(Stored items)
= = = =

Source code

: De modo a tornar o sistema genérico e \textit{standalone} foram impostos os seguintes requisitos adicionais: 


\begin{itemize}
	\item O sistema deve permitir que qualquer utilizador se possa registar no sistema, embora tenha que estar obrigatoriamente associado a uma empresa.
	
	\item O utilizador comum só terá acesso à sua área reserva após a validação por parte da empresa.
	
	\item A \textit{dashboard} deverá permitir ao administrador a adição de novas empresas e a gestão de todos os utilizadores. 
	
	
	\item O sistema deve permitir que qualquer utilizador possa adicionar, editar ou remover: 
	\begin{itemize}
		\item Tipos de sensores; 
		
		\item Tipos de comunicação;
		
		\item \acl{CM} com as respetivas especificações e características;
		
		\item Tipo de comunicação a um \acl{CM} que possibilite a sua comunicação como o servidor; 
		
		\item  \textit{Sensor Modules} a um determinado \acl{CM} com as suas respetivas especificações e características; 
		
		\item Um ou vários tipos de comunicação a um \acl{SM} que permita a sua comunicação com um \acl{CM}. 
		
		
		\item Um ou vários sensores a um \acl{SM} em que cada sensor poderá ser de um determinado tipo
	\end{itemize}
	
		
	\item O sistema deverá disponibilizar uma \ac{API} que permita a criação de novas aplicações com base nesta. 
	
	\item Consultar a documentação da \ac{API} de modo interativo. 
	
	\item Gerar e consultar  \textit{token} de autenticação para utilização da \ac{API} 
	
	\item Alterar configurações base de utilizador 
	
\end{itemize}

= = = =

(What the task asks):
For the records above, tally the lines in which "itemize" appears, and give the number by itself.

(Result):
4